Insomma, in un Paese con le pezze al sedere, debito pubblico pachidermico, speculazioni in agguato e sprechi diffusi, il Palazzo dice la sua su come raggranellare euro, fare cassa. L’uomo dei conti è Tremonti, muto fino a giugno, quando porterà la manovra in Consiglio dei ministri. Nell’attesa è assediato dai consigli su dove affondare il bisturi, come tirare la cinghia individuando il buco giusto. La ricetta Calderoli piace da morire e il collega di partito Zaia la fa propria, in salsa federale: «Perfettamente d’accordo. Ci allineeremo al 5 per cento: porterò la proposta in giunta martedì», giura il neo governatore del Veneto. Già, la periferia. Il ministro Sacconi pensa al dettaglio: «I tagli non si limiteranno agli stipendi dei parlamentari. Pensiamo ai tanti micro-comuni sparsi nel Paese che devono sostenere ingenti costi per garantire ai cittadini i servizi essenziali. Si possono prevedere forme di associazione obbligatoria tra enti locali per fare economie di scala e ottenere risparmi».

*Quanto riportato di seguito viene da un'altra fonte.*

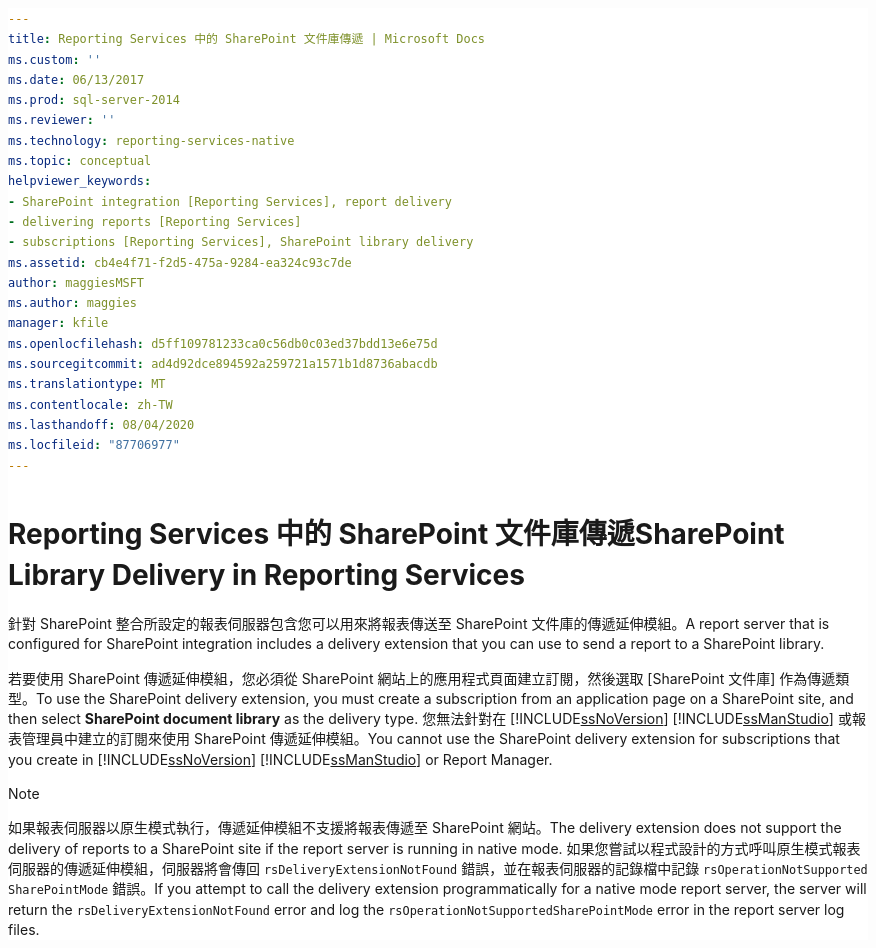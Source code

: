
 ```yaml
---
title: Reporting Services 中的 SharePoint 文件庫傳遞 | Microsoft Docs
ms.custom: ''
ms.date: 06/13/2017
ms.prod: sql-server-2014
ms.reviewer: ''
ms.technology: reporting-services-native
ms.topic: conceptual
helpviewer_keywords:
- SharePoint integration [Reporting Services], report delivery
- delivering reports [Reporting Services]
- subscriptions [Reporting Services], SharePoint library delivery
ms.assetid: cb4e4f71-f2d5-475a-9284-ea324c93c7de
author: maggiesMSFT
ms.author: maggies
manager: kfile
ms.openlocfilehash: d5ff109781233ca0c56db0c03ed37bdd13e6e75d
ms.sourcegitcommit: ad4d92dce894592a259721a1571b1d8736abacdb
ms.translationtype: MT
ms.contentlocale: zh-TW
ms.lasthandoff: 08/04/2020
ms.locfileid: "87706977"
---
```

# <a name="sharepoint-library-delivery-in-reporting-services"></a><span data-ttu-id="dd191-102">Reporting Services 中的 SharePoint 文件庫傳遞</span><span class="sxs-lookup"><span data-stu-id="dd191-102">SharePoint Library Delivery in Reporting Services</span></span>
  <span data-ttu-id="dd191-103">針對 SharePoint 整合所設定的報表伺服器包含您可以用來將報表傳送至 SharePoint 文件庫的傳遞延伸模組。</span><span class="sxs-lookup"><span data-stu-id="dd191-103">A report server that is configured for SharePoint integration includes a delivery extension that you can use to send a report to a SharePoint library.</span></span>  
  
 <span data-ttu-id="dd191-104">若要使用 SharePoint 傳遞延伸模組，您必須從 SharePoint 網站上的應用程式頁面建立訂閱，然後選取 [SharePoint 文件庫]  作為傳遞類型。</span><span class="sxs-lookup"><span data-stu-id="dd191-104">To use the SharePoint delivery extension, you must create a subscription from an application page on a SharePoint site, and then select **SharePoint document library** as the delivery type.</span></span> <span data-ttu-id="dd191-105">您無法針對在 [!INCLUDE[ssNoVersion](../../includes/ssnoversion-md.md)] [!INCLUDE[ssManStudio](../../includes/ssmanstudio-md.md)] 或報表管理員中建立的訂閱來使用 SharePoint 傳遞延伸模組。</span><span class="sxs-lookup"><span data-stu-id="dd191-105">You cannot use the SharePoint delivery extension for subscriptions that you create in [!INCLUDE[ssNoVersion](../../includes/ssnoversion-md.md)] [!INCLUDE[ssManStudio](../../includes/ssmanstudio-md.md)] or Report Manager.</span></span>  
  
> [!NOTE]  
>  <span data-ttu-id="dd191-106">如果報表伺服器以原生模式執行，傳遞延伸模組不支援將報表傳遞至 SharePoint 網站。</span><span class="sxs-lookup"><span data-stu-id="dd191-106">The delivery extension does not support the delivery of reports to a SharePoint site if the report server is running in native mode.</span></span> <span data-ttu-id="dd191-107">如果您嘗試以程式設計的方式呼叫原生模式報表伺服器的傳遞延伸模組，伺服器將會傳回 `rsDeliveryExtensionNotFound` 錯誤，並在報表伺服器的記錄檔中記錄 `rsOperationNotSupportedSharePointMode` 錯誤。</span><span class="sxs-lookup"><span data-stu-id="dd191-107">If you attempt to call the delivery extension programmatically for a native mode report server, the server will return the `rsDeliveryExtensionNotFound` error and log the `rsOperationNotSupportedSharePointMode` error in the report server log files.</span></span>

Chiudere il rubinetto delle uscite, arginare le spese, specie degli enti locali, bestie succhiasoldi che in cambio danno servizi da terzo mondo. «Bisogna tagliare o bloccare la spesa di Regioni, Regioni speciali e Province, in attesa del loro superamento», conciona Cicchitto, consapevole che le altre idrovore sono i cosiddetti enti inutili: «Analogo discorso va fatto per le comunità montane». Affilerebbe le lame della forbice pure la deputata pidiellina Boniver secondo cui «i riflettori del risparmio si devono accendere anche su certe pensioni d’oro, nonché sugli stipendi e bonus dei mega manager che potrebbero essere utilmente decurtati a favore delle casse dello Stato». Anche Malan ha una sua idea: «S’è visto il lievitare delle spese per certi grand commis, alti papaveri, direttori galattici, mega consulenti, eletti da nessuno, e non tutti così capaci e onesti. Si potrebbe, ad esempio, tagliare del 10% la parte che supera gli 80mila euro lordi per tutti i dipendenti e i consulenti pagati con il denaro pubblico».
Soltanto il comunista Paolo Ferrero spariglia e sale in groppa al vecchio cavallo di battaglia comunista: «Tassa patrimoniale, tassa sulle rendite e sulle successioni per i grandi patrimoni nonché tagli alle spese militari».